しかり、しかり。だが、それは罪に打ち勝つ道ではないではないだろうか。かりに、ワーテルローの戦いが今まさに始まろうとしているところだとしよう。ここにひとりの兵士がいて、勝利を得たいと願っている。そこで彼は逐電し、――ブリュッセルへと逃げて行き、ある地下室に身を隠すというのである! 彼は、その日の英雄たちのひとりとして数えられるだろうか? 否。兄弟たち。そして、もしこの世に何か打ち勝つべき罪があるとしたら、このように云う人は全く信用されないはずである。「私は、この世から離れたどこかに身を隠すことにしよう」。しかり、しかり。私の兄弟よ。神があなたに供された運命を受け入れるがいい。神の兵士たちの隊伍に位置を占めるがいい。そして、いかなる誘惑がやって来ようと、あなたをつまずかないように守ることができるお方を仰ぎ見るがいい。だが、夢にも逃げ出そうとしてはならない。それは、つまずきの道、戦いが始まる前から記念碑におさまることだからである。神のほか何者もあなたを守れない。あなたの好むいかなる教会に加わろうと、また、つば広の帽子をかぶり、「汝は」とか「汝を」とか云っていようと、また、パンを裂き、神の恵みの福音のほか何も説教しない人々とともに集会を守ろうと、また、この世に生を受けた中でも最上の人々とともに生活しようと、それでもあなたは誘惑を受けるであろう。いかなる場所や人々も、いかなる様式や習慣も、あなたをつまずかないように守ることはできない。神のほか何者にもそれはできない。
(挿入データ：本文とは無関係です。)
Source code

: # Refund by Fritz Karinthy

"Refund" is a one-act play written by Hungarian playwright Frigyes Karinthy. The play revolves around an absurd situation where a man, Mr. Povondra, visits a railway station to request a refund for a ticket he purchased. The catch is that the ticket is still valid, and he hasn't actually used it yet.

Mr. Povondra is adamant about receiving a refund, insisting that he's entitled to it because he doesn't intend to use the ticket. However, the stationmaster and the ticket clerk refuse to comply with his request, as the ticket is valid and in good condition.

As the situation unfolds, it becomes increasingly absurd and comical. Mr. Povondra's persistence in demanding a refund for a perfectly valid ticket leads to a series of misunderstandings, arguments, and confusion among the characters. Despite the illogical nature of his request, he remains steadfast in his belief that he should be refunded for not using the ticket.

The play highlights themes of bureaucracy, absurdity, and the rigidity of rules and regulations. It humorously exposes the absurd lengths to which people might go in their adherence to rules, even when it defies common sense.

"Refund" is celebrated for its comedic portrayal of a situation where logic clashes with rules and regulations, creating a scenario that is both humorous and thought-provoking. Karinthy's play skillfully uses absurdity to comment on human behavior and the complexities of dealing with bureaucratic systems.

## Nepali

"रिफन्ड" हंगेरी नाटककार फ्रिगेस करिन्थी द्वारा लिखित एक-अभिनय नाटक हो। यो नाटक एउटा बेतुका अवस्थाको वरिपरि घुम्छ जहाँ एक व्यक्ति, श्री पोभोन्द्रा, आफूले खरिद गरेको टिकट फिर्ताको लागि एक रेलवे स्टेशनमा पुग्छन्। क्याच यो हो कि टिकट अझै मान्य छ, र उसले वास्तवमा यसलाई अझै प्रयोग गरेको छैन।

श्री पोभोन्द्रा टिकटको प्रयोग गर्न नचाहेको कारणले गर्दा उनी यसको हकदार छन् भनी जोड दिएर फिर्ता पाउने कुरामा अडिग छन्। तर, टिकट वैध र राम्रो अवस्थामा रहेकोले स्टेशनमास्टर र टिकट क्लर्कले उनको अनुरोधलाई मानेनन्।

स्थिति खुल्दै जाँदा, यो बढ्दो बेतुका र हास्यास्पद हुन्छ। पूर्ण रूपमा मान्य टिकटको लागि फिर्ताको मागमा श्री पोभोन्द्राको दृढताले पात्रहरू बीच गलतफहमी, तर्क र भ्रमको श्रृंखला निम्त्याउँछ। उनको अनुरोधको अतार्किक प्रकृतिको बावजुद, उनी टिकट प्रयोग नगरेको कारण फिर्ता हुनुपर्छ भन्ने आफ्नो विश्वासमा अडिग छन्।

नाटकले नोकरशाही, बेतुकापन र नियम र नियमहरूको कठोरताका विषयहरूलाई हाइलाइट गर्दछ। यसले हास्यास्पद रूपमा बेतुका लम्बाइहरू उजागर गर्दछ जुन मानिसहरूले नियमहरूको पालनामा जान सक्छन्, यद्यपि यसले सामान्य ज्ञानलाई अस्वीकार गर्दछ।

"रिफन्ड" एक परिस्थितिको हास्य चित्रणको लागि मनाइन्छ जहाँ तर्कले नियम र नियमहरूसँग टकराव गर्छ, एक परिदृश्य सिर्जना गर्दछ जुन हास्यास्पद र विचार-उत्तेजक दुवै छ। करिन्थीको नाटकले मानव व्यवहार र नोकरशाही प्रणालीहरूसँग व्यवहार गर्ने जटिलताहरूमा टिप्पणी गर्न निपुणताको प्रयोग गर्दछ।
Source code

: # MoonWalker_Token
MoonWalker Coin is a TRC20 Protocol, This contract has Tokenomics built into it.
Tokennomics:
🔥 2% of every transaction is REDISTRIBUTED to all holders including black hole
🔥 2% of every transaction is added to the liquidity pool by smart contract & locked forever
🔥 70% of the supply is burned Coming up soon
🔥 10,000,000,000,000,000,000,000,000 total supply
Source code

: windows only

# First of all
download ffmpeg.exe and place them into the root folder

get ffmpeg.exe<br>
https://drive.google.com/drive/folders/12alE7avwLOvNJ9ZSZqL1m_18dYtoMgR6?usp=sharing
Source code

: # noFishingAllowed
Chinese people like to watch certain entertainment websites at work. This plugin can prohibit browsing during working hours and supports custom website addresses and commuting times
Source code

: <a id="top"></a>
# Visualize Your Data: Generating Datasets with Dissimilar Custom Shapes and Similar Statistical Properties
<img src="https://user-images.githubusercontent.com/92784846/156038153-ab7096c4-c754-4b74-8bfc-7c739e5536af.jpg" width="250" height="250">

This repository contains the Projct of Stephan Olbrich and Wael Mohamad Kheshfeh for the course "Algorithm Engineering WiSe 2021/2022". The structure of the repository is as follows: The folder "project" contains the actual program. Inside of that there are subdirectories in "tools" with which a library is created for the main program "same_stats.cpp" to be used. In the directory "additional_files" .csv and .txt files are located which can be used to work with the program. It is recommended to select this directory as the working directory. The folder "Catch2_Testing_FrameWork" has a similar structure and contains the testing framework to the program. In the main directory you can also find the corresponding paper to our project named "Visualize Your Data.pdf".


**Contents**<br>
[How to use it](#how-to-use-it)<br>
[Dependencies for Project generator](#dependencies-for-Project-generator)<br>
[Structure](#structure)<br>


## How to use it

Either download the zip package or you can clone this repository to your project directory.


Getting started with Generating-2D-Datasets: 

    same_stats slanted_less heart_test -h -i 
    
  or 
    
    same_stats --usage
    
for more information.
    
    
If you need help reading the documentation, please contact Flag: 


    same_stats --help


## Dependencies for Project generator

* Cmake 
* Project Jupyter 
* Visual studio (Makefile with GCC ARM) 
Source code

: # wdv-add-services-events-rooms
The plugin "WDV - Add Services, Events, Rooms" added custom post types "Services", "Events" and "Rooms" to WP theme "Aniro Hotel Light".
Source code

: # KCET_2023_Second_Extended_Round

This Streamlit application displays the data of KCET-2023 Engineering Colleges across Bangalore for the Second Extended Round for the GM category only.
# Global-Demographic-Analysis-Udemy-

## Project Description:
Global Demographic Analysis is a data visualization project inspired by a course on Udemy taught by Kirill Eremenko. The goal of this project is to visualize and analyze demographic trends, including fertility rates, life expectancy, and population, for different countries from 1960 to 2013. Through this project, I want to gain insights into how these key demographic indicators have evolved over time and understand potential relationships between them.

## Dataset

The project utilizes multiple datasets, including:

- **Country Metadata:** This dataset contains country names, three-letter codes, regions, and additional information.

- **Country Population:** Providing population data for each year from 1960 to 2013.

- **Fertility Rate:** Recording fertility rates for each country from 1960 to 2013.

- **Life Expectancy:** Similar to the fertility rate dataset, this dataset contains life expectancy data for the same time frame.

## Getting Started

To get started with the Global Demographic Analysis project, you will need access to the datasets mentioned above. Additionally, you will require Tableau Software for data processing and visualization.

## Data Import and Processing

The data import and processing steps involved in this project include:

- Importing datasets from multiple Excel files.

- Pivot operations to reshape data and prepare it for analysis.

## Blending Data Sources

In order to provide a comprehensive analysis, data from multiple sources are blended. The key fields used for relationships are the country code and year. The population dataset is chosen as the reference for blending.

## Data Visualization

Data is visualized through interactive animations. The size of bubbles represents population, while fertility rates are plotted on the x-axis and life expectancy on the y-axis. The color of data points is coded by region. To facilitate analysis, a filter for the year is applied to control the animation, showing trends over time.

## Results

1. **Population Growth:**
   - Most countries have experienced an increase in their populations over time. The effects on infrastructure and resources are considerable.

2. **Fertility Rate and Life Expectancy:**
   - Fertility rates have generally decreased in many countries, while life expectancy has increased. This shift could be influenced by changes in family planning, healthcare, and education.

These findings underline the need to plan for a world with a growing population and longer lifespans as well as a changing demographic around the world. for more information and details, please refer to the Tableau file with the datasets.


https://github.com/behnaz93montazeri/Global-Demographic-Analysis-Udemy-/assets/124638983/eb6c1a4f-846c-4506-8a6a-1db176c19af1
 しかし、ここにあわれみがある。神には、それがおできになる。ユダの頌栄がそれをいかに云い表わしているか注意するがいい。「私たちの救い主である唯一賢き神」<英欽定訳>。神だけが賢いお方であるがゆえに、神だけが私たちをつまずくことがないように守ることがおできになるのである。そのため神は、私たちに真理を教え、隠れた罪を警告し、その摂理によって導いてくださる。時として、神は誘惑を私たちから遠ざけ、別の時には、誘惑が私たちのもとにやって来るのをお許しになる。それは、それに打ち勝つことによって、私たちが強くされ、別の誘惑に立ち向かえるになるためである。往々にして、神は私たちを誘惑から救い出すために、患難が私たちのもとにやって来るようにされる。多くの人が罪に陥ることから守られてきたのは、病床に横たわっていたからであった。目を失っていなかったとしたら、そうした人々は空しいものに目を留めていたであろう。その骨が折れていなかったとしたら、不敬虔の道をひた走っていたことであろう。私たちは、自分がつまずかないように保つ、いかに多くの部分が、自分の損失や数々の十字架のおかげであったか、ほとんど分かっていない。聖ポール大寺院の丸天井画を描いた、ジェームズ・ソーンヒル卿の物語は、おそらくあなたも良くご存知だろう。彼は、ある区画を描き終えたとき、それを良く見ようとして一歩ずつ後ろに下がった。そして、足場のほとんど端に達してしまい、もう一歩で転落せんばかりとなった。だが、ひとりの友人が、彼の危険を見てとって、賢明にも彼の絵筆の一本をつかむと、その絵にいきなり絵の具を塗りつけたのである。この画家は、かんかんになって、自分の絵を守ろうとして突進してきた。そして、自分自身のいのちが救われた。私たちはみな人生を描いてきた。何と麗しい絵を描き出してきたことであろう。そして、それを嘆賞する内に、私たちは遠く後ずさりし、さらにずっと神と安全さから遠ざかり、危険な誘惑へと一歩また一歩と近づいていった。そのとき、なぜかはほとんど分からなかったが、前進して救われた。神が、私たちをつまずかないよう守るため、私たちのもとに苦難を送られたのである。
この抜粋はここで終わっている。